This paper describes the R package rbw, which implements the method of residual balancing weights for estimating marginal structural models (MSMs) (Zhou and Wodtke 2020). MSMs seek to estimate causal effects in the presence of post-treatment confounding — a common issue in the social sciences. In studies of time-varying treatments, prior treatments may affect the confounders of future treatments. For example, research has shown that political candidates’ decision to run negative advertisements is shaped by their positions in recent polling data, which are in turn affected by their previous decisions to run negative advertisements (Lau et al. 2007; Blackwell 2013). Post-treatment confounding can also occur in causal mediation analysis when confounders of the mediator-outcome relationship are affected by the treatment. For example, such a problem arises in a study of the mediating role of morality in the effect of shared democracy on public support for war (Tomz and Weeks 2013). Post-treatment variables, such as respondents’ beliefs about the likelihood of victory, may affect both perceptions of morality and support for military intervention.
MSMs aim to address two types of bias associated with conventional regression methods that adjust naively for post-treatment confounders: overcontrol and collider-stratification bias (Robins 1986, 2000). Conditioning naively on post-treatment confounders can create overcontrol bias as it blocks the effect of the treatment on the outcome that passes through these variables. Additionally, it can lead to collider-stratification bias when post-treatment confounders are affected by unobserved determinants of the outcome. This is because the adjustment will create a spurious association between the treatment and the unobserved variables.
Researchers often use inverse probability weighting (IPW) to fit MSMs (for an in-depth exposition of the method, see Robins et al. 2000; Robins 2000; Cole and Hernán 2008). In longitudinal settings, MSMs with IPW involve fitting a model for the conditional mean of the outcome given the treatment history using weights that break the dependence between past confounders and the treatment at each time point. In essence, the weights create a pseudo-population where the marginal mean of the potential outcomes under a treatment history equals the conditional mean of the observed outcome given the treatment history. The R package ipw provides functions for estimating inverse probability weights (van der Wal and Geskus 2011; Geskus and van der Wal 2015).

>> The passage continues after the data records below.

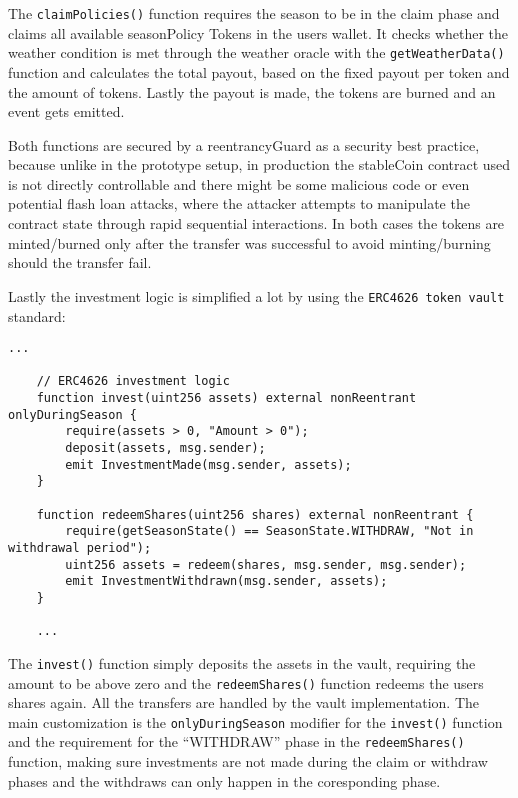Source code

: \documentclass[11pt,a4paper]{article}
\begin{document}
    The \texttt{claimPolicies()} function requires the season to be in the claim phase and claims all available seasonPolicy Tokens in the users wallet.
    It checks whether the weather condition is met through the weather oracle with the \texttt{getWeatherData()} function and calculates the total payout, based on the fixed payout per token and the amount of tokens.
    Lastly the payout is made, the tokens are burned and an event gets emitted.

    Both functions are secured by a reentrancyGuard as a security best practice, because unlike in the prototype setup, in production the stableCoin contract used is not directly controllable and there might be some malicious code or even potential flash loan attacks, where the attacker attempts to manipulate the contract state through rapid sequential interactions.
    In both cases the tokens are minted/burned only after the transfer was successful to avoid minting/burning should the transfer fail.

    Lastly the investment logic is simplified a lot by using the \texttt{ERC4626 token vault} standard:

    \begin{lstlisting}[style=soliditystyle, caption={RainyDayFund.sol - Main Insurance Contract},label={lst:lstlisting4}]
    ...

    // ERC4626 investment logic
    function invest(uint256 assets) external nonReentrant onlyDuringSeason {
        require(assets > 0, "Amount > 0");
        deposit(assets, msg.sender);
        emit InvestmentMade(msg.sender, assets);
    }

    function redeemShares(uint256 shares) external nonReentrant {
        require(getSeasonState() == SeasonState.WITHDRAW, "Not in withdrawal period");
        uint256 assets = redeem(shares, msg.sender, msg.sender);
        emit InvestmentWithdrawn(msg.sender, assets);
    }

    ...
    \end{lstlisting}

    The \texttt{invest()} function simply deposits the assets in the vault, requiring the amount to be above zero and the \texttt{redeemShares()} function redeems the users shares again.
    All the transfers are handled by the vault implementation.
    The main customization is the \texttt{onlyDuringSeason} modifier for the \texttt{invest()} function and the requirement for the \enquote{WITHDRAW} phase in the \texttt{redeemShares()} function, making sure investments are not made during the claim or withdraw phases and the withdraws can only happen in the coresponding phase.
\end{document}
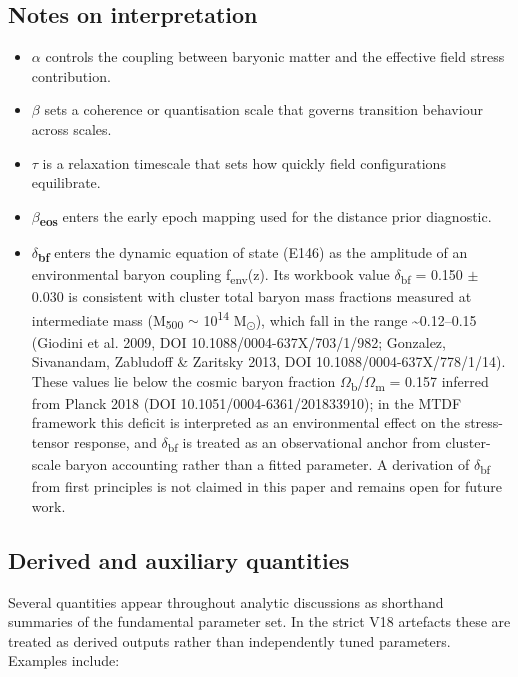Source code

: \documentclass[11pt,a4paper]{article}
\begin{document}
\subsection{Notes on interpretation}
\begin{itemize}
  \item \textbf{$\alpha$} controls the coupling between baryonic matter and the effective field stress contribution.
  \item \textbf{$\beta$} sets a coherence or quantisation scale that governs transition behaviour across scales.
  \item \textbf{$\tau$} is a relaxation timescale that sets how quickly field configurations equilibrate.
  \item \textbf{$\beta$\textsubscript{eos}} enters the early epoch mapping used for the distance prior diagnostic.
  \item \textbf{$\delta$\textsubscript{bf}} enters the dynamic equation of state (E146) as the amplitude of an environmental baryon coupling f\textsubscript{env}(z). Its workbook value $\delta$\textsubscript{bf} = 0.150 $\pm$ 0.030 is consistent with cluster total baryon mass fractions measured at intermediate mass (M\textsubscript{500} $\sim$ 10\textsuperscript{14} M\textsubscript{$\odot$}), which fall in the range \~{}0.12--0.15 (Giodini et al. 2009, DOI 10.1088/\allowbreak{}0004-637X/\allowbreak{}703/\allowbreak{}1/\allowbreak{}982; Gonzalez, Sivanandam, Zabludoff \& Zaritsky 2013, DOI 10.1088/\allowbreak{}0004-637X/\allowbreak{}778/\allowbreak{}1/\allowbreak{}14). These values lie below the cosmic baryon fraction $\Omega$\textsubscript{b}/$\Omega$\textsubscript{m} = 0.157 inferred from Planck 2018 (DOI 10.1051/\allowbreak{}0004-6361/\allowbreak{}201833910); in the MTDF framework this deficit is interpreted as an environmental effect on the stress-tensor response, and $\delta$\textsubscript{bf} is treated as an observational anchor from cluster-scale baryon accounting rather than a fitted parameter. A derivation of $\delta$\textsubscript{bf} from first principles is not claimed in this paper and remains open for future work.
\end{itemize}

\subsection{Derived and auxiliary quantities}
Several quantities appear throughout analytic discussions as shorthand summaries of the fundamental parameter set. In the strict V18 artefacts these are treated as derived outputs rather than independently tuned parameters. Examples include:
\end{document}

However, IPW’s success depends on correct specification of the models for the conditional distributions of exposure to treatment and/or mediator (hereafter jointly referred to as “exposures”), which is difficult to achieve in practice. Moreover, even when these models are correctly specified, IPW is inefficient and susceptible to finite-sample bias (Wang et al. 2006; Zhou and Wodtke 2020). Finally, when the exposures are continuous, IPW may perform poorly due to unreliable estimation of conditional densities (Vansteelandt 2009; Naimi et al. 2014).
Alternative methods have attempted to mitigate these shortcomings. In particular, Imai and Ratkovic’s (Imai and Ratkovic 2014, 2015) covariate balancing propensity score (CBPS) method proposes a set of balancing conditions when estimating the propensity scores. Because it seeks to maximize the covariate balance between the treatment and control groups, this method is less sensitive to model misspecification than IPW. Fong et al. (2018) expand CBPS to accommodate continuous exposures, but the challenges involved in modeling conditional densities persist. With this in mind, they have also developed a nonparametric extension that constructs weights that maximize the empirical likelihood while meeting a set of balancing conditions. Though the nonparametric CBPS (npCBPS) circumvents the need for specifying a functional form for the propensity score, it does so at a cost: since the empirical likelihood is not generally convex, the optimization procedure is often slow and may fail to find a solution. The latter can happen, for example, when we have a large number of covariates. The authors advance a workaround that adds flexibility to the covariate balancing conditions and penalizes the remaining imbalance. In doing so, they ensure that a weighting solution exists. Users can implement CBPS in R with the CBPS package (Fong et al. 2021).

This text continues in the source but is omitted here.